Among patients who had ME with OI, the exaggerated activation of the sympathetic nervous system while standing appeared to cause a switch to impaired sympathetic activation. This occurs after being loaded with additional accentuated stimuli, such as preload reduction, exaggerated effort with sustained exhaustion, and disequilibrium, which has been recently proposed as another cause of OI.32,33 The therapeutic effects of administering β-adrenergic receptor blocking agents34 or the sinus node blocker ivabradine35,36 on relieving symptoms of OI may differ according to patient condition.
Study LimitationsThis study has several limitations. First, autonomic nervous functions that may modulate both cerebrovascular and cardiac function during upright posture were not evaluated.
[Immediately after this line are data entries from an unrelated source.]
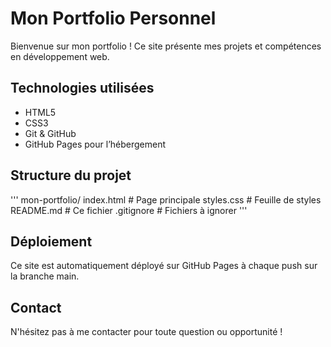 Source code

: # Mon Portfolio Personnel

Bienvenue sur mon portfolio ! Ce site présente mes projets et compétences
en développement web.

## Technologies utilisées

- HTML5
- CSS3
- Git & GitHub
- GitHub Pages pour l’hébergement

## Structure du projet

'''
mon-portfolio/
index.html # Page principale
styles.css # Feuille de styles
README.md # Ce fichier
.gitignore # Fichiers à ignorer
'''

## Déploiement

Ce site est automatiquement déployé sur GitHub Pages à chaque push
sur la branche main.

## Contact

N'hésitez pas à me contacter pour toute question ou opportunité !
Second, cerebral circulation and oxygenation, important indicators of OI, were not measured or estimated. Third, the difference between cardiac output at rest and that during an upright posture was not investigated. Fourth, only 13 patients were selected for analysis from 101 study patients. CI could be identified using some other appropriate methods even in patients without POTS. Further investigations are required to identify OI with reduced heart rate reserve or CI and to clarify the precise mechanisms responsible for CI during orthostasis found in ME patients.
Postural orthostatic CI, comprised of reduced increases in heart rate during orthostasis, causes OI among some adult patients with ME, similar to the phenomenon reportedly observed during exercise.
The author thanks Ms. Takako Miwa for her technical help.
This research did not receive grant funding from any agencies in the public, commercial, or not-for-profit sectors.
None.
This study was approved by the Toyama Prefectural Medical Association Ethics Committee (Approval no. 2016-010).